Kaine was elected Virginia governor in 2005 with 52 percent of the vote and was mayor of Richmond from 1998 to 2001. A close ally of Obama’s, he was a co-chairman of the president’s 2008 campaign and was considered a possible vice-presidential pick. He was elected Democratic Party chairman in January 2009.
Under Kaine’s leadership, the Democratic National Committee raised $225 million in 2009 and 2010 compared with $196 million for the Republican National Committee, according to the Center for Responsive Politics, which tracks donations. In the previous midterm election cycle, 2005-06, the Republicans raised $243 million and the Democrats trailed with $131 million.
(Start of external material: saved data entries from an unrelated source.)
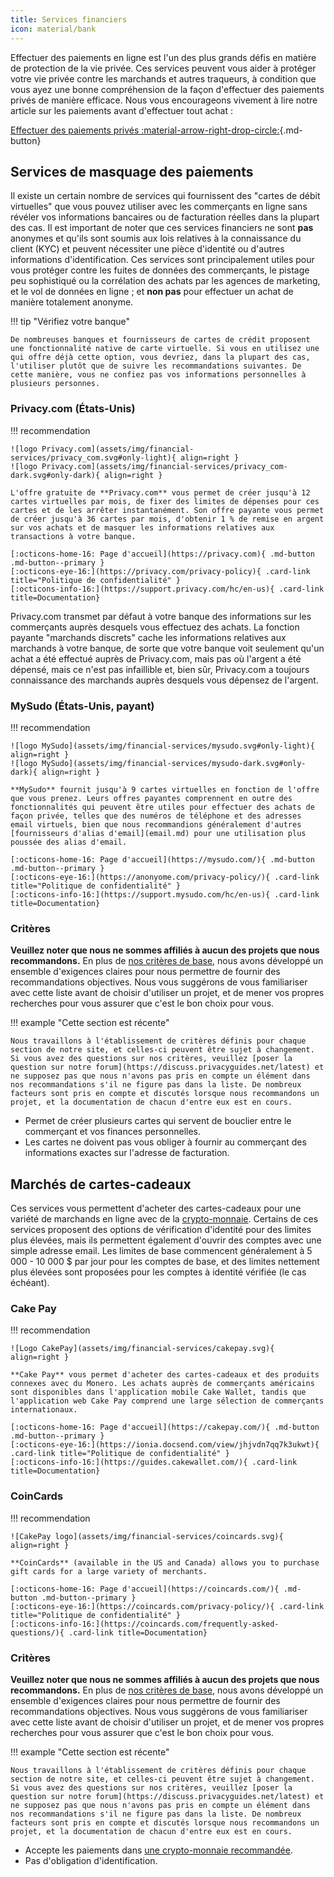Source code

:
 ```yaml
---
title: Services financiers
icon: material/bank
---
```


Effectuer des paiements en ligne est l'un des plus grands défis en matière de protection de la vie privée. Ces services peuvent vous aider à protéger votre vie privée contre les marchands et autres traqueurs, à condition que vous ayez une bonne compréhension de la façon d'effectuer des paiements privés de manière efficace. Nous vous encourageons vivement à lire notre article sur les paiements avant d'effectuer tout achat :

[Effectuer des paiements privés :material-arrow-right-drop-circle:](advanced/payments.md ""){.md-button}

## Services de masquage des paiements

Il existe un certain nombre de services qui fournissent des "cartes de débit virtuelles" que vous pouvez utiliser avec les commerçants en ligne sans révéler vos informations bancaires ou de facturation réelles dans la plupart des cas. Il est important de noter que ces services financiers ne sont **pas** anonymes et qu'ils sont soumis aux lois relatives à la connaissance du client (KYC) et peuvent nécessiter une pièce d'identité ou d'autres informations d'identification. Ces services sont principalement utiles pour vous protéger contre les fuites de données des commerçants, le pistage peu sophistiqué ou la corrélation des achats par les agences de marketing, et le vol de données en ligne ; et **non pas** pour effectuer un achat de manière totalement anonyme.

!!! tip "Vérifiez votre banque"

    De nombreuses banques et fournisseurs de cartes de crédit proposent une fonctionnalité native de carte virtuelle. Si vous en utilisez une qui offre déjà cette option, vous devriez, dans la plupart des cas, l'utiliser plutôt que de suivre les recommandations suivantes. De cette manière, vous ne confiez pas vos informations personnelles à plusieurs personnes.

### Privacy.com (États-Unis)

!!! recommendation

    ![logo Privacy.com](assets/img/financial-services/privacy_com.svg#only-light){ align=right }
    ![logo Privacy.com](assets/img/financial-services/privacy_com-dark.svg#only-dark){ align=right }
    
    L'offre gratuite de **Privacy.com** vous permet de créer jusqu'à 12 cartes virtuelles par mois, de fixer des limites de dépenses pour ces cartes et de les arrêter instantanément. Son offre payante vous permet de créer jusqu'à 36 cartes par mois, d'obtenir 1 % de remise en argent sur vos achats et de masquer les informations relatives aux transactions à votre banque.
    
    [:octicons-home-16: Page d'accueil](https://privacy.com){ .md-button .md-button--primary }
    [:octicons-eye-16:](https://privacy.com/privacy-policy){ .card-link title="Politique de confidentialité" }
    [:octicons-info-16:](https://support.privacy.com/hc/en-us){ .card-link title=Documentation}

Privacy.com transmet par défaut à votre banque des informations sur les commerçants auprès desquels vous effectuez des achats. La fonction payante "marchands discrets" cache les informations relatives aux marchands à votre banque, de sorte que votre banque voit seulement qu'un achat a été effectué auprès de Privacy.com, mais pas où l'argent a été dépensé, mais ce n'est pas infaillible et, bien sûr, Privacy.com a toujours connaissance des marchands auprès desquels vous dépensez de l'argent.

### MySudo (États-Unis, payant)

!!! recommendation

    ![logo MySudo](assets/img/financial-services/mysudo.svg#only-light){ align=right }
    ![logo MySudo](assets/img/financial-services/mysudo-dark.svg#only-dark){ align=right }
    
    **MySudo** fournit jusqu'à 9 cartes virtuelles en fonction de l'offre que vous prenez. Leurs offres payantes comprennent en outre des fonctionnalités qui peuvent être utiles pour effectuer des achats de façon privée, telles que des numéros de téléphone et des adresses email virtuels, bien que nous recommandions généralement d'autres [fournisseurs d'alias d'email](email.md) pour une utilisation plus poussée des alias d'email.
    
    [:octicons-home-16: Page d'accueil](https://mysudo.com/){ .md-button .md-button--primary }
    [:octicons-eye-16:](https://anonyome.com/privacy-policy/){ .card-link title="Politique de confidentialité" }
    [:octicons-info-16:](https://support.mysudo.com/hc/en-us){ .card-link title=Documentation}

### Critères

**Veuillez noter que nous ne sommes affiliés à aucun des projets que nous recommandons.** En plus de [nos critères de base](about/criteria.md), nous avons développé un ensemble d'exigences claires pour nous permettre de fournir des recommandations objectives. Nous vous suggérons de vous familiariser avec cette liste avant de choisir d'utiliser un projet, et de mener vos propres recherches pour vous assurer que c'est le bon choix pour vous.

!!! example "Cette section est récente"

    Nous travaillons à l'établissement de critères définis pour chaque section de notre site, et celles-ci peuvent être sujet à changement. Si vous avez des questions sur nos critères, veuillez [poser la question sur notre forum](https://discuss.privacyguides.net/latest) et ne supposez pas que nous n'avons pas pris en compte un élément dans nos recommandations s'il ne figure pas dans la liste. De nombreux facteurs sont pris en compte et discutés lorsque nous recommandons un projet, et la documentation de chacun d'entre eux est en cours.

- Permet de créer plusieurs cartes qui servent de bouclier entre le commerçant et vos finances personnelles.
- Les cartes ne doivent pas vous obliger à fournir au commerçant des informations exactes sur l'adresse de facturation.

## Marchés de cartes-cadeaux

Ces services vous permettent d'acheter des cartes-cadeaux pour une variété de marchands en ligne avec de la [crypto-monnaie](cryptocurrency.md). Certains de ces services proposent des options de vérification d'identité pour des limites plus élevées, mais ils permettent également d'ouvrir des comptes avec une simple adresse email. Les limites de base commencent généralement à 5 000 - 10 000 $ par jour pour les comptes de base, et des limites nettement plus élevées sont proposées pour les comptes à identité vérifiée (le cas échéant).

### Cake Pay

!!! recommendation

    ![Logo CakePay](assets/img/financial-services/cakepay.svg){ align=right }
    
    **Cake Pay** vous permet d'acheter des cartes-cadeaux et des produits connexes avec du Monero. Les achats auprès de commerçants américains sont disponibles dans l'application mobile Cake Wallet, tandis que l'application web Cake Pay comprend une large sélection de commerçants internationaux.
    
    [:octicons-home-16: Page d'accueil](https://cakepay.com/){ .md-button .md-button--primary }
    [:octicons-eye-16:](https://ionia.docsend.com/view/jhjvdn7qq7k3ukwt){ .card-link title="Politique de confidentialité" }
    [:octicons-info-16:](https://guides.cakewallet.com/){ .card-link title=Documentation}

### CoinCards

!!! recommendation

    ![CakePay logo](assets/img/financial-services/coincards.svg){ align=right }
    
    **CoinCards** (available in the US and Canada) allows you to purchase gift cards for a large variety of merchants.
    
    [:octicons-home-16: Page d'accueil](https://coincards.com/){ .md-button .md-button--primary }
    [:octicons-eye-16:](https://coincards.com/privacy-policy/){ .card-link title="Politique de confidentialité" }
    [:octicons-info-16:](https://coincards.com/frequently-asked-questions/){ .card-link title=Documentation}

### Critères

**Veuillez noter que nous ne sommes affiliés à aucun des projets que nous recommandons.** En plus de [nos critères de base](about/criteria.md), nous avons développé un ensemble d'exigences claires pour nous permettre de fournir des recommandations objectives. Nous vous suggérons de vous familiariser avec cette liste avant de choisir d'utiliser un projet, et de mener vos propres recherches pour vous assurer que c'est le bon choix pour vous.

!!! example "Cette section est récente"

    Nous travaillons à l'établissement de critères définis pour chaque section de notre site, et celles-ci peuvent être sujet à changement. Si vous avez des questions sur nos critères, veuillez [poser la question sur notre forum](https://discuss.privacyguides.net/latest) et ne supposez pas que nous n'avons pas pris en compte un élément dans nos recommandations s'il ne figure pas dans la liste. De nombreux facteurs sont pris en compte et discutés lorsque nous recommandons un projet, et la documentation de chacun d'entre eux est en cours.

- Accepte les paiements dans [une crypto-monnaie recommandée](cryptocurrency.md).
- Pas d'obligation d'identification.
On March 2, Senator Daniel Akaka of Hawaii became the fifth Democratic caucus member to announce he won’t run for re-election in 2012. Along with Webb, Democratic Senators Jeff Bingaman of New Mexico and Kent Conrad of North Dakota said they will retire, as has independent Joe Lieberman of Connecticut, who caucuses with the Democrats.
Republican Senators John Ensign of Nevada, Kay Bailey Hutchison of Texas and Jon Kyl of Arizona have also said they won’t seek re-election in 2012.
While Obama carried Virginia in 2008 -- the first Democrat to do so in 44 years -- Republicans won three Democratic-held House seats in last fall’s elections, and Republican Robert McDonnell won the governorship in 2009.
Kaine’s decision sets up a likely battle with Allen, also a former Virginia governor, said Jennifer Duffy, Senate editor at the nonpartisan Cook Political Report in Washington.
“Obviously this sets up one of the marquee races of the cycle,” Duffy said. “It’s a test not only of the Senate race, but also how much Virginia’s politics have really changed.”
Allen today disputed Kaine’s accomplishments as governor, saying in a statement the Democrat’s term “was marked by his proposals calling for staggering tax increases and by substantial job losses.”
“After being convinced by his liberal allies in Washington to run,” Kaine’s announcement “sets up a clear contrast for the families of Virginia,” Allen said.
Kaine adviser Mo Elleithee responded with a statement saying “it’s unfortunate that George Allen has resorted to name calling so early in this campaign. Virginians deserve a senator who will focus on our nation’s economic challenges and will bring more civility to Washington.”
Allen, 59, was favored to win re-election in 2006 until a campaign gaffe less than three months before the vote. In a speech to voters, he referred to a Webb campaign aide as “macaca.” The remark is considered a racial slur in some countries, referring to a macaque, a kind of monkey.
Allen later said he made up the word and apologized for using it to refer to the Indian-American man who was videotaping him. Still, that campaign mistake combined with a wave of support for Democratic candidates that year helped Webb defeat Allen, 50 percent to 49 percent.